**What you need to do:** Taking the listing below, restate word for word each line from the line with "Methods: The ICE" to the line with "Results: Our preliminary", ends included, and stop there.

# # # #

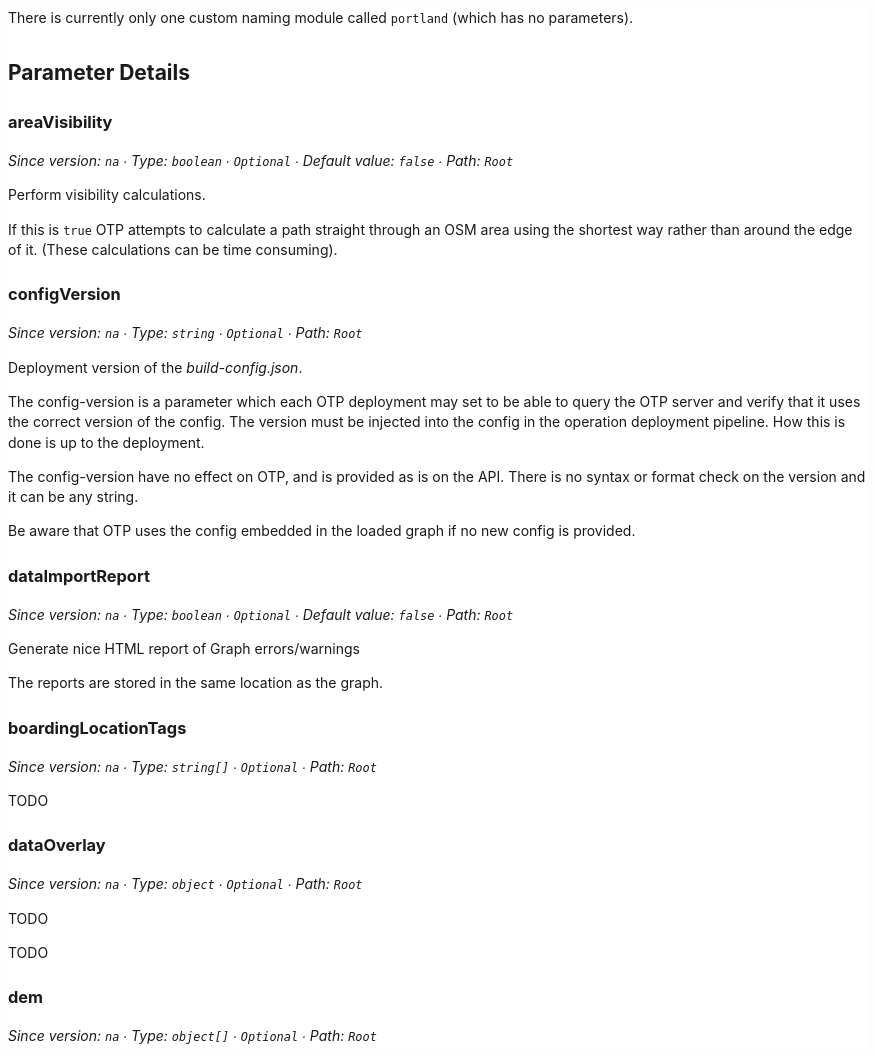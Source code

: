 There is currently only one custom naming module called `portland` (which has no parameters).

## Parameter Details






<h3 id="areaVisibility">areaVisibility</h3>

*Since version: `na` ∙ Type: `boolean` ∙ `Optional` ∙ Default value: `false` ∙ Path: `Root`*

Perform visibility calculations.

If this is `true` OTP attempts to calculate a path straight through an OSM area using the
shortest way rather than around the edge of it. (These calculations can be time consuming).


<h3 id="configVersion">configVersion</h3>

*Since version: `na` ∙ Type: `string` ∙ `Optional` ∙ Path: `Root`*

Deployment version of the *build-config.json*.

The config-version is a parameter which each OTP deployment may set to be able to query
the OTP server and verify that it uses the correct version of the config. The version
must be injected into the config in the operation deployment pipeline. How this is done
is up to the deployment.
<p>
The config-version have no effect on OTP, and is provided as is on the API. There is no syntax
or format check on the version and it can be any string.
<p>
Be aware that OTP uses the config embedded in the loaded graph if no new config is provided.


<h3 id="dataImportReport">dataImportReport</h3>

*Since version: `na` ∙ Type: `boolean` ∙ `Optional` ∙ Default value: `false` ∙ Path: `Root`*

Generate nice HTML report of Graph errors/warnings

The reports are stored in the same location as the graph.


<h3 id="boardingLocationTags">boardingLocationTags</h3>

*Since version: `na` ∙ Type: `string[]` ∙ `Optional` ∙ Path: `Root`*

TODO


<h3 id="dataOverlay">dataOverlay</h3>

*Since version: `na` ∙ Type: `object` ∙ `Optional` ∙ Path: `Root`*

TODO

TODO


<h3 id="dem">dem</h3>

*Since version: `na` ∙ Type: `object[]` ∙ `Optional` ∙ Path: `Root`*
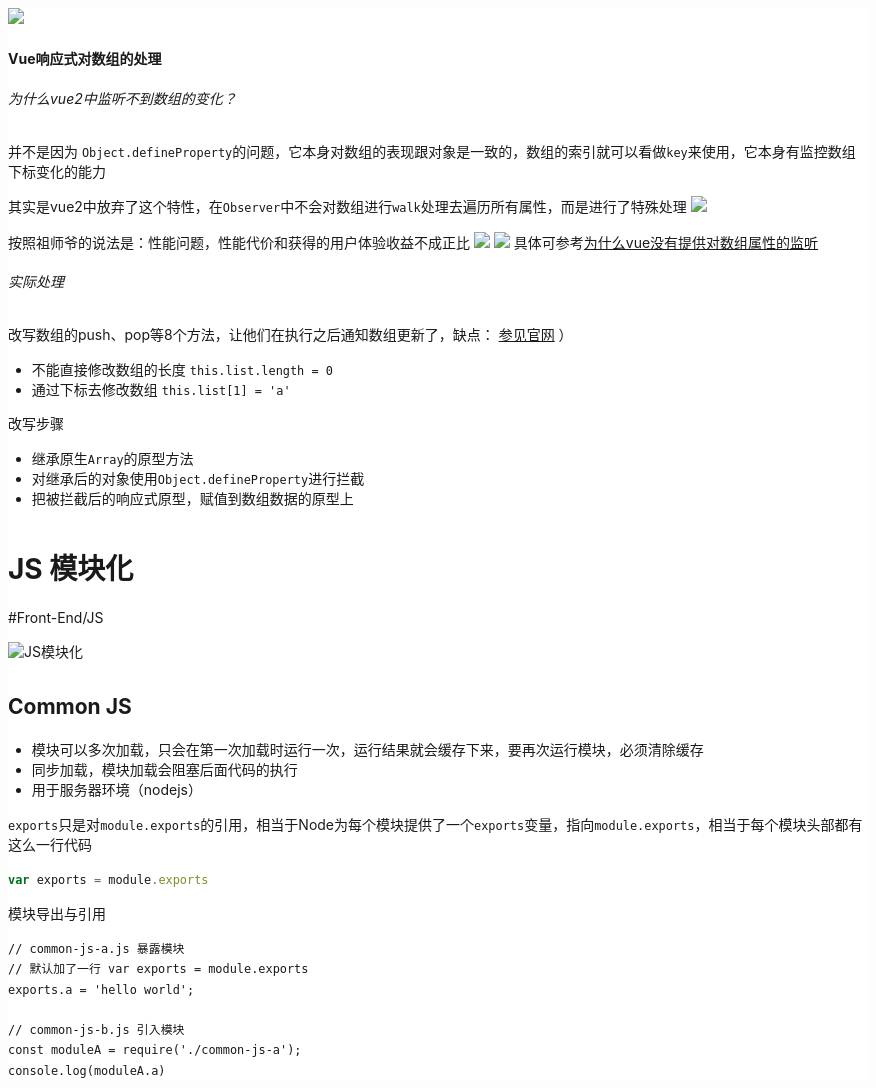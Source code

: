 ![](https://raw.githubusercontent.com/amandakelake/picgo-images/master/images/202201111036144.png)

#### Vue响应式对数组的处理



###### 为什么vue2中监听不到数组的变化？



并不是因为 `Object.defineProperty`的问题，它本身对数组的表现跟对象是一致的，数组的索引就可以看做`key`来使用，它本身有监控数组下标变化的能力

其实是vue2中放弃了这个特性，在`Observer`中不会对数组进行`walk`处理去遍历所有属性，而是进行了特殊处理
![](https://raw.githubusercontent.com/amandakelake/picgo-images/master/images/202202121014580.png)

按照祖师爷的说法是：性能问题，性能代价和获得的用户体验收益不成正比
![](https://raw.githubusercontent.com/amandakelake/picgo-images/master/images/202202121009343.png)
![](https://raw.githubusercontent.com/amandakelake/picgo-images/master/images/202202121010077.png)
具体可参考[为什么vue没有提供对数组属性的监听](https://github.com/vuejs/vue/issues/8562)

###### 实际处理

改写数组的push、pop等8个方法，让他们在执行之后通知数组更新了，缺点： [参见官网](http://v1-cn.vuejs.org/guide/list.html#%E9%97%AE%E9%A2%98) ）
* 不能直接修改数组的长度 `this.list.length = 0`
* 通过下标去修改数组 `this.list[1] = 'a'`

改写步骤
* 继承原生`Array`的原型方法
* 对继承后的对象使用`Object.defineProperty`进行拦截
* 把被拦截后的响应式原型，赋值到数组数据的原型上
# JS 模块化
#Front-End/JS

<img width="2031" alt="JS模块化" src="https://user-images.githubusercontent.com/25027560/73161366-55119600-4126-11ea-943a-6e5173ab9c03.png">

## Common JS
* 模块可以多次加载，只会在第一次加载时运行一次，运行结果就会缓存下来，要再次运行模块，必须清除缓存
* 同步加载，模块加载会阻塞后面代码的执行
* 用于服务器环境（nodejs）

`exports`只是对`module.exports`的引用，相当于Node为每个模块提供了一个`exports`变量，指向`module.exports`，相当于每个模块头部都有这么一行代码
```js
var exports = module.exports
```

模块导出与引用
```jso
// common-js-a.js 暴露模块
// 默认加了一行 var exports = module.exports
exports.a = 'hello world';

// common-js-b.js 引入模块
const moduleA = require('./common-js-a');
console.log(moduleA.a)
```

# # # #

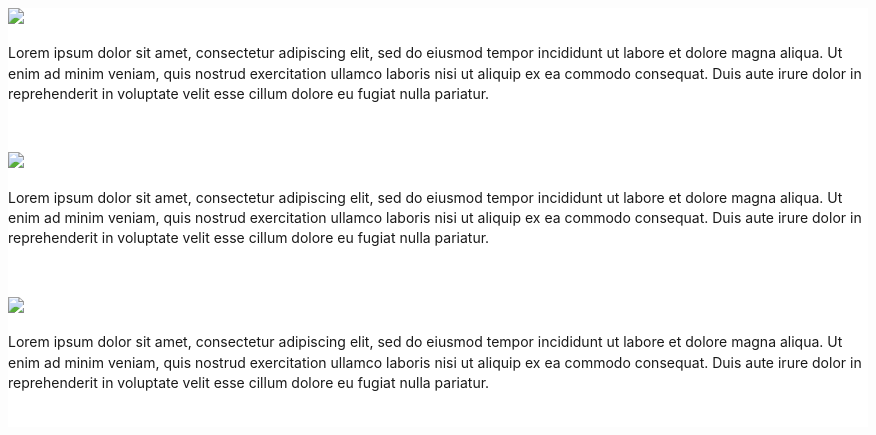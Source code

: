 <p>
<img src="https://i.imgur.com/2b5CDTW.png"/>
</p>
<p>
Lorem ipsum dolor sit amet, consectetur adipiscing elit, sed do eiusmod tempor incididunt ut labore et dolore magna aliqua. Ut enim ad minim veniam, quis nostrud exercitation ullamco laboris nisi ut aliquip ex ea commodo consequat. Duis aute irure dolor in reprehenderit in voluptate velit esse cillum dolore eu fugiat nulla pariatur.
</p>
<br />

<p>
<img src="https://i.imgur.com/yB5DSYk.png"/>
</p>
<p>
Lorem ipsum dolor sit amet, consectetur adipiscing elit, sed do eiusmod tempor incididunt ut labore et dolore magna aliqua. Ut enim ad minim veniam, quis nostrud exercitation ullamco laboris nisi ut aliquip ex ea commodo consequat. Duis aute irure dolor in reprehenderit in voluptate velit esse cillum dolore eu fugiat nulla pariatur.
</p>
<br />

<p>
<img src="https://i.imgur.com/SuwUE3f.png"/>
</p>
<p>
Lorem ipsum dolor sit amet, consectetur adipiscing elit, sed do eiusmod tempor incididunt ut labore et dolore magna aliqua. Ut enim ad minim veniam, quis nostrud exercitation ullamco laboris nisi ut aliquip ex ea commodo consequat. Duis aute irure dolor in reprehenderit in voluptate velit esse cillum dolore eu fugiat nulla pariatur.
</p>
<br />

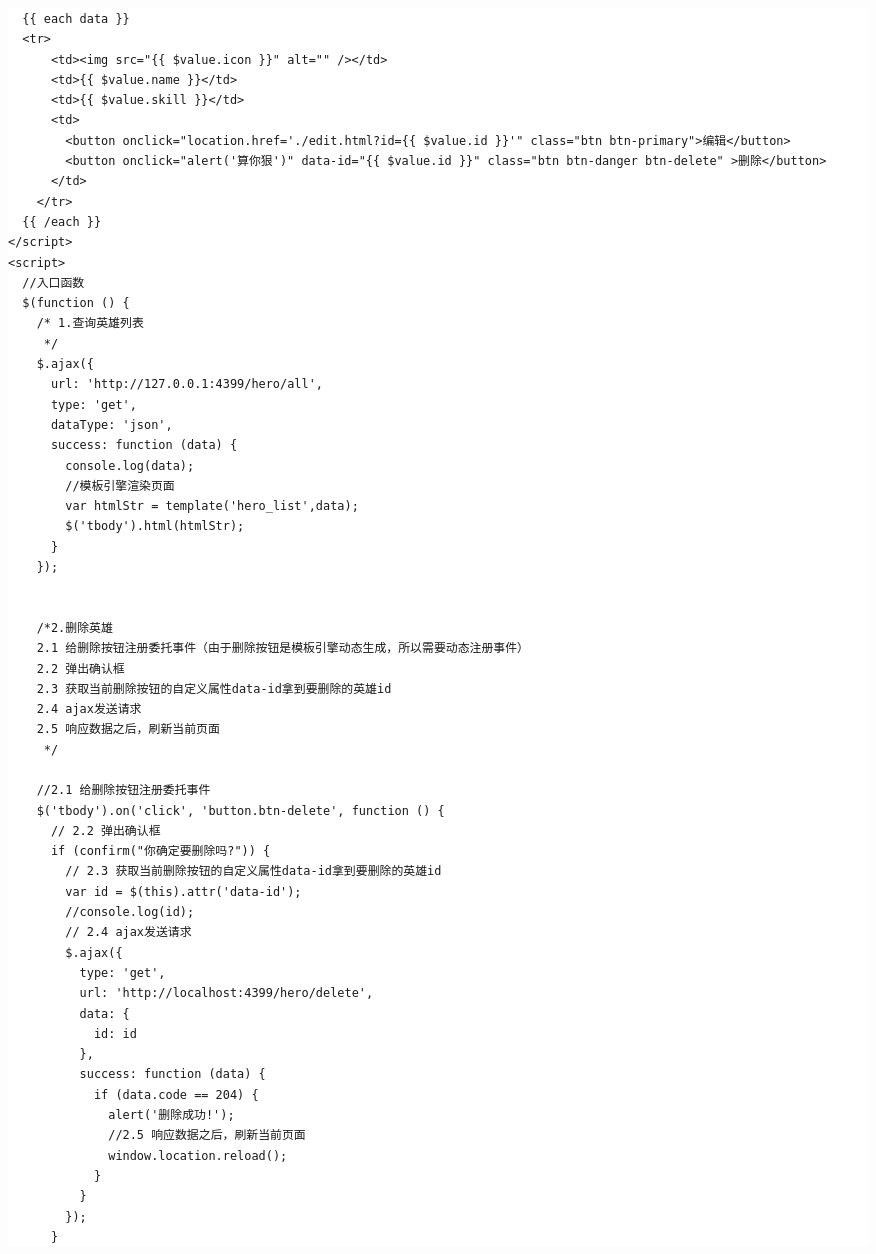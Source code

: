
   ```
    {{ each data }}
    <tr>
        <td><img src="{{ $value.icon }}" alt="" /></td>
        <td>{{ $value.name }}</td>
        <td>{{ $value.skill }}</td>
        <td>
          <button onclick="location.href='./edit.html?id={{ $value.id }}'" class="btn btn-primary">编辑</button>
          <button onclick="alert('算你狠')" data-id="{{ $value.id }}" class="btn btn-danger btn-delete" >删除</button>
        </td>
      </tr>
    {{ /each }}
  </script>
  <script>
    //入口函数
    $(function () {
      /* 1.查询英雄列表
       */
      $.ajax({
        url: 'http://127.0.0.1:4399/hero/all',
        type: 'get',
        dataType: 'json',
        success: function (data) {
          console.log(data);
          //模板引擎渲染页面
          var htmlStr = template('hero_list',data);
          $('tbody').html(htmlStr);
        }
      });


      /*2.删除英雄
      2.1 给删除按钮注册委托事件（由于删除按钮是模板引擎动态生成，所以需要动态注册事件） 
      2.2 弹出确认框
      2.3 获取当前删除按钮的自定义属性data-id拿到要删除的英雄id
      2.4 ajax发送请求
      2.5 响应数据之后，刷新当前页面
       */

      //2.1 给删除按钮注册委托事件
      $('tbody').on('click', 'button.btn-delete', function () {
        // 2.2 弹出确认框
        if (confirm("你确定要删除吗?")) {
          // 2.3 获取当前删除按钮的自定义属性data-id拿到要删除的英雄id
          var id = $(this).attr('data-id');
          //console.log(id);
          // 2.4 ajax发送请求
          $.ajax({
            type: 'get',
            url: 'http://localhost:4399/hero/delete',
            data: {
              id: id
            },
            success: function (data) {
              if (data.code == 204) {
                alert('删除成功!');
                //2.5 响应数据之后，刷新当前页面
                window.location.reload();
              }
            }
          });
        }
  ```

# # # #

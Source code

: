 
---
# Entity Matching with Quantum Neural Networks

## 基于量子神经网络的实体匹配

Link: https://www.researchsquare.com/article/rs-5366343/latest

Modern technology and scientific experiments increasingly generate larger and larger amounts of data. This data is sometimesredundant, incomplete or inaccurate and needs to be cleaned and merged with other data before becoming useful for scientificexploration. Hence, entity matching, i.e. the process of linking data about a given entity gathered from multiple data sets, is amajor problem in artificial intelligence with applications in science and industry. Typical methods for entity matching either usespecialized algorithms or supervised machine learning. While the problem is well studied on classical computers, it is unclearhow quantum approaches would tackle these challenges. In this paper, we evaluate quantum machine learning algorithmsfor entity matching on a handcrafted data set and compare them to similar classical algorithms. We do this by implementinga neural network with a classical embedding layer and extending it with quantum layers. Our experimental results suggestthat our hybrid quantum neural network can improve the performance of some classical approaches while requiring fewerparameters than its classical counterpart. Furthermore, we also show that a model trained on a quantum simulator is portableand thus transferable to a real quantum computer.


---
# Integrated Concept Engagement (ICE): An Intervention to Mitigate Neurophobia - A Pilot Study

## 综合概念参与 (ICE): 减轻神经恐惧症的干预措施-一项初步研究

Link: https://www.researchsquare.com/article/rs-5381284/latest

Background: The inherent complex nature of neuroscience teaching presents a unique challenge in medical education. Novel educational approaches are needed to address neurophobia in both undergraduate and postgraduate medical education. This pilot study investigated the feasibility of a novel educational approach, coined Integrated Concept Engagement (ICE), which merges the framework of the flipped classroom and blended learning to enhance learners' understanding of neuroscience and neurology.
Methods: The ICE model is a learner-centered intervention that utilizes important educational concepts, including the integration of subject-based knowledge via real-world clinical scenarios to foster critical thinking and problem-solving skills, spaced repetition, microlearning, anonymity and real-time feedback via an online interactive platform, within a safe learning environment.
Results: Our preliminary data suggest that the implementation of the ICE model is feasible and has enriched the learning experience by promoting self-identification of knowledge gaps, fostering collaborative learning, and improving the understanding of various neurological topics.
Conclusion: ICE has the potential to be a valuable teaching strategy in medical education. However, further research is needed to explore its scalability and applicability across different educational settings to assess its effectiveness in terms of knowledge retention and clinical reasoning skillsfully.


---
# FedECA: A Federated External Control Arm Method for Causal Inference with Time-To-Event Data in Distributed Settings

# # # #

**Problem solution:**
Methods: The ICE model is a learner-centered intervention that utilizes important educational concepts, including the integration of subject-based knowledge via real-world clinical scenarios to foster critical thinking and problem-solving skills, spaced repetition, microlearning, anonymity and real-time feedback via an online interactive platform, within a safe learning environment.
Results: Our preliminary data suggest that the implementation of the ICE model is feasible and has enriched the learning experience by promoting self-identification of knowledge gaps, fostering collaborative learning, and improving the understanding of various neurological topics.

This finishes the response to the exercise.